DIRECTIONS: In the data below, find each line that contains the word "caption" and copy it.

TASK MATERIAL:
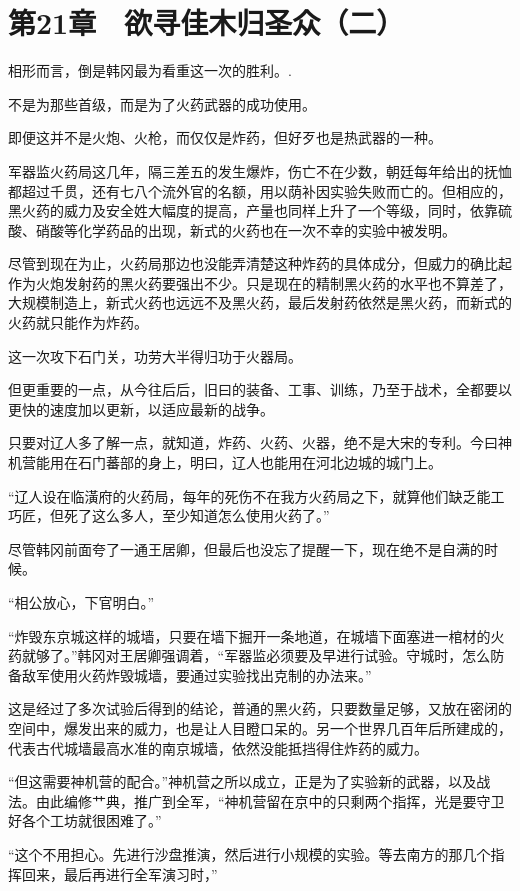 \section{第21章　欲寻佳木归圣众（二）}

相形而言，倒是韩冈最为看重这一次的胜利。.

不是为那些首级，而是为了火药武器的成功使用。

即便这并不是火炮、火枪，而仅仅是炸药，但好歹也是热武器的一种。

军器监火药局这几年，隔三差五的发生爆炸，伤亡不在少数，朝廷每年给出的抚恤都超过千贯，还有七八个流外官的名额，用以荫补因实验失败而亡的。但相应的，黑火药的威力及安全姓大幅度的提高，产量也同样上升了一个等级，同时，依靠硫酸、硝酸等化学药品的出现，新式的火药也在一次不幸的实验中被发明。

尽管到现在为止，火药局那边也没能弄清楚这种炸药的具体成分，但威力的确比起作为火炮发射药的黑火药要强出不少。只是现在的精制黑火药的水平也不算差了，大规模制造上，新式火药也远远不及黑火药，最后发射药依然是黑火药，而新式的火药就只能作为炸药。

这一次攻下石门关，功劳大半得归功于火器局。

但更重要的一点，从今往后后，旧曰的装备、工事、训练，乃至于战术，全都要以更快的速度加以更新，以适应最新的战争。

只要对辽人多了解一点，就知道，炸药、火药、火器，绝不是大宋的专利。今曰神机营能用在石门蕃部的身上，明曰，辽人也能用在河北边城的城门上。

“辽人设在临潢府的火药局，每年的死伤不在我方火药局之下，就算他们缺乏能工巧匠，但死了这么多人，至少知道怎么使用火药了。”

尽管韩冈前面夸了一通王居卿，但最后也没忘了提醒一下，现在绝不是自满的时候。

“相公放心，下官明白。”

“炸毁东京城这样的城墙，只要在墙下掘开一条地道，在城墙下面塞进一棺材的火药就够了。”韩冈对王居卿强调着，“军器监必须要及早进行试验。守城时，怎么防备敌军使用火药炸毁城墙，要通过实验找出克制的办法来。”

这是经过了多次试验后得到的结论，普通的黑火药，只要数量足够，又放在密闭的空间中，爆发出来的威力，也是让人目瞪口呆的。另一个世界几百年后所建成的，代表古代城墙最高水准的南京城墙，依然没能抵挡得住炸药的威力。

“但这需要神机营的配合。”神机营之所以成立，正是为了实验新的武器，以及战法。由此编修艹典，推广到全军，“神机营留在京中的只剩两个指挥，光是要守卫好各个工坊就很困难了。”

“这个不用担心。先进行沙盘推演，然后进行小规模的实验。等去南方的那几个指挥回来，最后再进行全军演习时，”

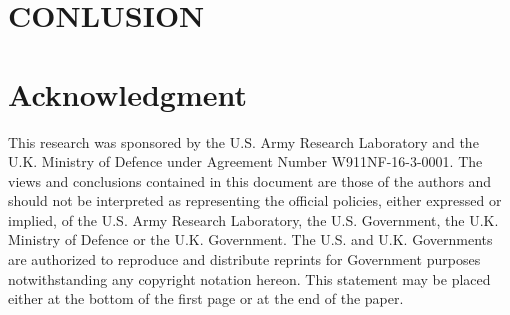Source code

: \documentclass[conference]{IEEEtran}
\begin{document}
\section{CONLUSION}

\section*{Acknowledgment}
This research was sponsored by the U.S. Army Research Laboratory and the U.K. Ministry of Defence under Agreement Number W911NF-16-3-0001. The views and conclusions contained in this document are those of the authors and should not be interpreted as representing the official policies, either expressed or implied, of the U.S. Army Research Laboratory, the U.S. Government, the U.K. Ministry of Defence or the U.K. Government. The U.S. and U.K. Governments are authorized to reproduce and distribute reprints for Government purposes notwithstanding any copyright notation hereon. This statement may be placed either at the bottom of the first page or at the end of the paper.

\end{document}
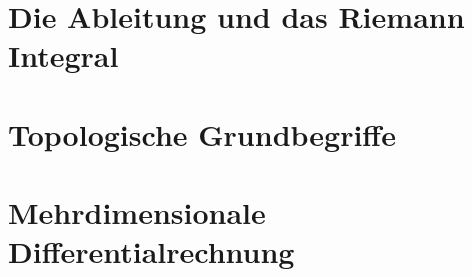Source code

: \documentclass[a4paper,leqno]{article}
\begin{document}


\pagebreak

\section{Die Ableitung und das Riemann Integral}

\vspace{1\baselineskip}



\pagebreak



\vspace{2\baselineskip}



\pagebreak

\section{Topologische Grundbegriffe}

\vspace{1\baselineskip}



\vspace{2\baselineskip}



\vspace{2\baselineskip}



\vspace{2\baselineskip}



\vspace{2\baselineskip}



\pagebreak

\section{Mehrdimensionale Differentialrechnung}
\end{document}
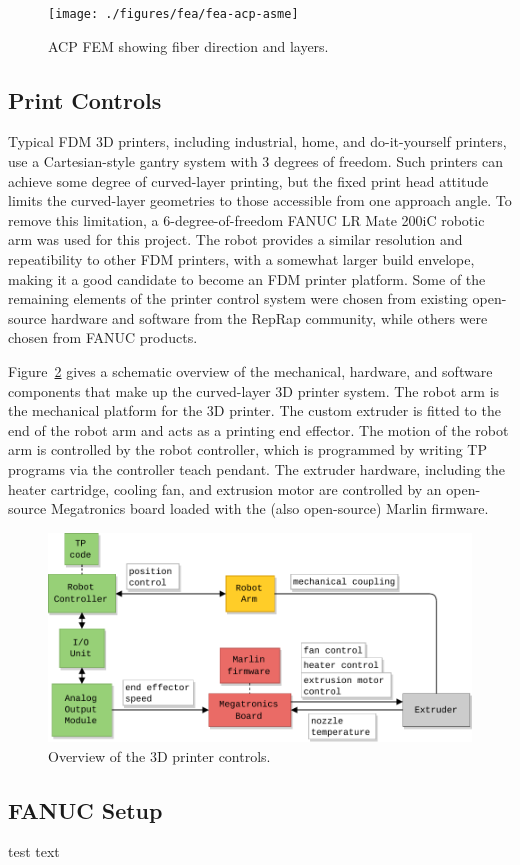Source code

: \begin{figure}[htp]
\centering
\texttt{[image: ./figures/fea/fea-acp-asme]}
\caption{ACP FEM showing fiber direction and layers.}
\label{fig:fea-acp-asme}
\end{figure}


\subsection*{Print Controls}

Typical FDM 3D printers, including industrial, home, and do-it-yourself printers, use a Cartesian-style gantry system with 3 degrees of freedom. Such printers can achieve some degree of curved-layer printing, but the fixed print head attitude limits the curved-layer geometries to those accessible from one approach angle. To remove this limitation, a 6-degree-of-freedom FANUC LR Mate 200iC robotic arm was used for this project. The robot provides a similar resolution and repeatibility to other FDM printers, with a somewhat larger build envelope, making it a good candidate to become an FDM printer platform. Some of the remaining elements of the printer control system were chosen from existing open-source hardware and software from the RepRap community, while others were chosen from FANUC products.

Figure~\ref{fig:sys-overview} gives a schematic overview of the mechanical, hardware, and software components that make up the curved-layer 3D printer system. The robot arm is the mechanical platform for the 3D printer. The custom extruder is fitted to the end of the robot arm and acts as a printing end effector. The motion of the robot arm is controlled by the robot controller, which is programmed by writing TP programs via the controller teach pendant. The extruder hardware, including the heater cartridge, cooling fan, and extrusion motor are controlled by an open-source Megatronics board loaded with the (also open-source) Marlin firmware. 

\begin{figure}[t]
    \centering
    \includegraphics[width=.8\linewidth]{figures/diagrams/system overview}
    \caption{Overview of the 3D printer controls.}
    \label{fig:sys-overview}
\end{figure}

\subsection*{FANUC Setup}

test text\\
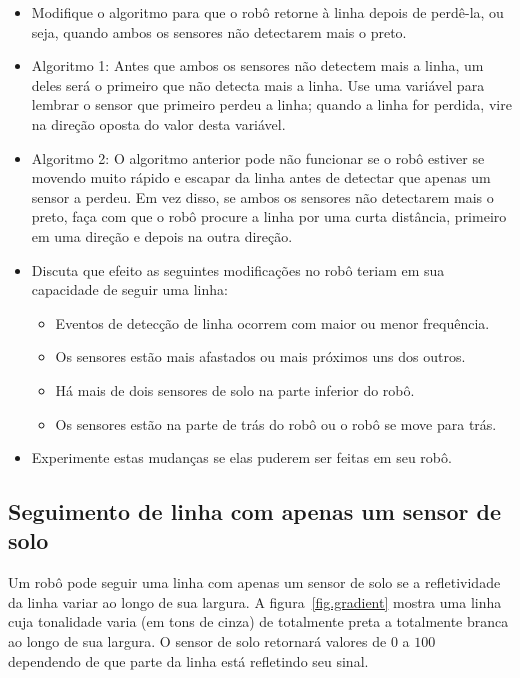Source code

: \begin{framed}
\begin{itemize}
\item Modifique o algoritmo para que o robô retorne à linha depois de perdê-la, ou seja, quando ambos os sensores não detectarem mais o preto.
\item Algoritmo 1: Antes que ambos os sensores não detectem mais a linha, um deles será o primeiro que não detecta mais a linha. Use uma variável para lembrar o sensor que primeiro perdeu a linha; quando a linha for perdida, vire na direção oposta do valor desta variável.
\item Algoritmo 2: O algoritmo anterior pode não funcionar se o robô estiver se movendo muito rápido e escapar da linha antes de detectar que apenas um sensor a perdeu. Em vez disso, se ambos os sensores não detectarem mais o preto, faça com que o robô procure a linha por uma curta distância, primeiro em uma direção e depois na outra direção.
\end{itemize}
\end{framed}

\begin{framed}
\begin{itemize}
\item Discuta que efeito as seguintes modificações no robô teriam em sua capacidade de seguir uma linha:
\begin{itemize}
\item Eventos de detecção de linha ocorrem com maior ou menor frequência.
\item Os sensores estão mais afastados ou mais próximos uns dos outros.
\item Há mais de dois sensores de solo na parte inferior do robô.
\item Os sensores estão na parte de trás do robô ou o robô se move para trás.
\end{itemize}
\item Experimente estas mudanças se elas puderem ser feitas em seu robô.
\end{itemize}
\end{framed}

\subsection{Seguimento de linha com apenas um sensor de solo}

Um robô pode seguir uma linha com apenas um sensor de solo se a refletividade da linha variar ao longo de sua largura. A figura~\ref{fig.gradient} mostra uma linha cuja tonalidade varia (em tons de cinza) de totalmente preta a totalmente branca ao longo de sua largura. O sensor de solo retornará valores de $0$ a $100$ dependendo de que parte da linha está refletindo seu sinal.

EXERCISE ANSWER:
\caption{ACP FEM showing fiber direction and layers.}
    \caption{Overview of the 3D printer controls.}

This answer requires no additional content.